Chemical roots of biological evolution: the origins of life as a process of development of autonomous functional systems

Abstract

In recent years, an extension of the Darwinian framework is being considered for the study of prebiotic chemical evolution, shifting the attention from homogeneous populations of naked molecular species to populations of heterogeneous, compartmentalized and functionally integrated assemblies of molecules. Several implications of this shift of perspective are analysed in this critical review, both in terms of the individual units, which require an adequate characterization as self-maintaining systems with an internal organization, and also in relation to their collective and long-term evolutionary dynamics, based on competition, collaboration and selection processes among those complex individuals. On these lines, a concrete proposal for the set of molecular control mechanisms that must be coupled to bring about autonomous functional systems, at the interface between chemistry and biology, is provided.

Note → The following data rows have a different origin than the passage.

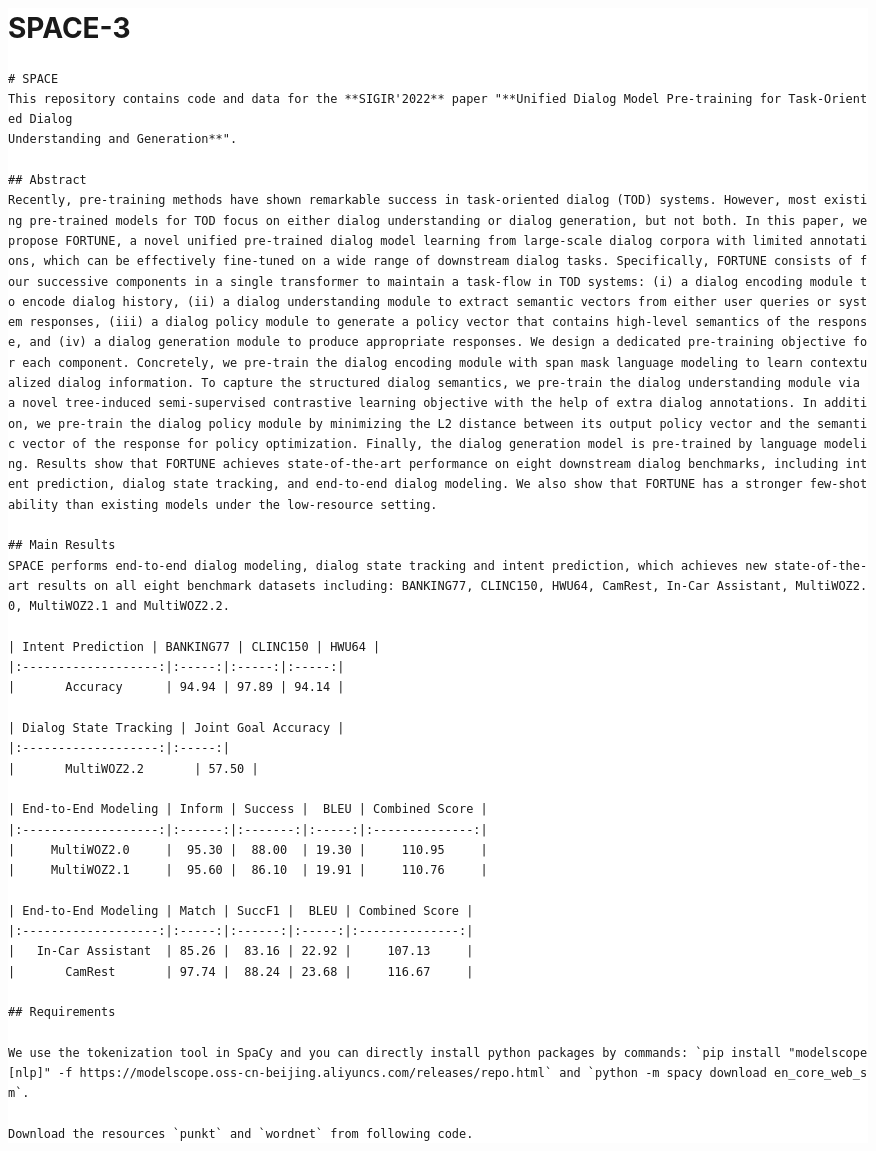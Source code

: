 # SPACE-3

```
# SPACE
This repository contains code and data for the **SIGIR'2022** paper "**Unified Dialog Model Pre-training for Task-Oriented Dialog
Understanding and Generation**".

## Abstract
Recently, pre-training methods have shown remarkable success in task-oriented dialog (TOD) systems. However, most existing pre-trained models for TOD focus on either dialog understanding or dialog generation, but not both. In this paper, we propose FORTUNE, a novel unified pre-trained dialog model learning from large-scale dialog corpora with limited annotations, which can be effectively fine-tuned on a wide range of downstream dialog tasks. Specifically, FORTUNE consists of four successive components in a single transformer to maintain a task-flow in TOD systems: (i) a dialog encoding module to encode dialog history, (ii) a dialog understanding module to extract semantic vectors from either user queries or system responses, (iii) a dialog policy module to generate a policy vector that contains high-level semantics of the response, and (iv) a dialog generation module to produce appropriate responses. We design a dedicated pre-training objective for each component. Concretely, we pre-train the dialog encoding module with span mask language modeling to learn contextualized dialog information. To capture the structured dialog semantics, we pre-train the dialog understanding module via a novel tree-induced semi-supervised contrastive learning objective with the help of extra dialog annotations. In addition, we pre-train the dialog policy module by minimizing the L2 distance between its output policy vector and the semantic vector of the response for policy optimization. Finally, the dialog generation model is pre-trained by language modeling. Results show that FORTUNE achieves state-of-the-art performance on eight downstream dialog benchmarks, including intent prediction, dialog state tracking, and end-to-end dialog modeling. We also show that FORTUNE has a stronger few-shot ability than existing models under the low-resource setting.

## Main Results
SPACE performs end-to-end dialog modeling, dialog state tracking and intent prediction, which achieves new state-of-the-art results on all eight benchmark datasets including: BANKING77, CLINC150, HWU64, CamRest, In-Car Assistant, MultiWOZ2.0, MultiWOZ2.1 and MultiWOZ2.2.

| Intent Prediction | BANKING77 | CLINC150 | HWU64 |
|:-------------------:|:-----:|:-----:|:-----:|
|       Accuracy      | 94.94 | 97.89 | 94.14 |

| Dialog State Tracking | Joint Goal Accuracy |
|:-------------------:|:-----:|
|       MultiWOZ2.2       | 57.50 |

| End-to-End Modeling | Inform | Success |  BLEU | Combined Score |
|:-------------------:|:------:|:-------:|:-----:|:--------------:|
|     MultiWOZ2.0     |  95.30 |  88.00  | 19.30 |     110.95     |
|     MultiWOZ2.1     |  95.60 |  86.10  | 19.91 |     110.76     |

| End-to-End Modeling | Match | SuccF1 |  BLEU | Combined Score |
|:-------------------:|:-----:|:------:|:-----:|:--------------:|
|   In-Car Assistant  | 85.26 |  83.16 | 22.92 |     107.13     |
|       CamRest       | 97.74 |  88.24 | 23.68 |     116.67     |

## Requirements

We use the tokenization tool in SpaCy and you can directly install python packages by commands: `pip install "modelscope[nlp]" -f https://modelscope.oss-cn-beijing.aliyuncs.com/releases/repo.html` and `python -m spacy download en_core_web_sm`.

Download the resources `punkt` and `wordnet` from following code.

```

Keywords: autonomous functional systems; chemical evolution; natural selection; origins of life; prebiotic systems chemistry.

Figure 1.

Scheme of the different stages and bottlenecks that could have occurred during the transition from chemical to biological evolution. Among the complex and interacting chemical mixtures present on early Earth, only those that developed the first functional couplings were available for the next step of the overall process. Further diversification of those coupled systems made stronger functional integration mechanisms possible, leading to—at least—one type of system in the population with sufficient dynamic/structural stability to overcome the bottleneck imposed by the need for reliable reproduction (including molecular template mechanisms). This stage corresponded to systems in which compartment, metabolism and replication (CMR) were tightly coupled. In turn, only those CMR systems that became capable of open-ended biological evolution (see explanation in the text) would show the long-term robustness required to follow the pathway to LUCA and its further diversification into the three domains of life.

Figure 2.

Schematic of the minimal set of control mechanisms that should operate, in a highly interdependent manner, to support the development of the first autonomous functional systems in the context of heterogeneous prebiotic chemistries. These mechanisms involve: (i) kinetic control, to coordinate the different reaction processes in time and enable transformations that reinforce the incipient chemistry but would otherwise be kinetically hindered; (ii) spatial control, to establish a clear inside/outside distinction and preserve minimal concentration thresholds of the relevant chemical species; (iii) energetic control, to facilitate the thermodynamically uphill but necessary reactions; and (iv) variability control, for these systems to have a minimal chance to evolve, through NS, into more complex forms. These four types of control mechanisms are represented as the vertices of a tetrahedron (with candidate molecular and supramolecular components suggested in red) and connected to each other by integrative and cooperative chemical couplings (black edges). Individuals with such an irreducible heterogeneity in their composition (and complexity in their dynamic behaviour) would constitute proper candidates as units of selection in this extended framework to conceive prebiotic chemical evolution. As a result of that evolutionary process, one could envision further functional diversification and more efficient integration (through new coupling processes), which would confer higher dynamic robustness to increasingly complex individuals in the population (a stage that is schematically illustrated by the multiple tetrahedron within the initial, elementary one).

Figure 3.

Scheme showing the main evolutionary transitions proposed for prebiotic chemistry and the overall process of origins of life. The notion of protocell populations employed here is remarkably wide, understood as heterogeneous, compartmented and functionally integrated assemblies of molecules that could implement, in successive stages, the different processes, capacities and mechanisms shown at the lower part of the figure.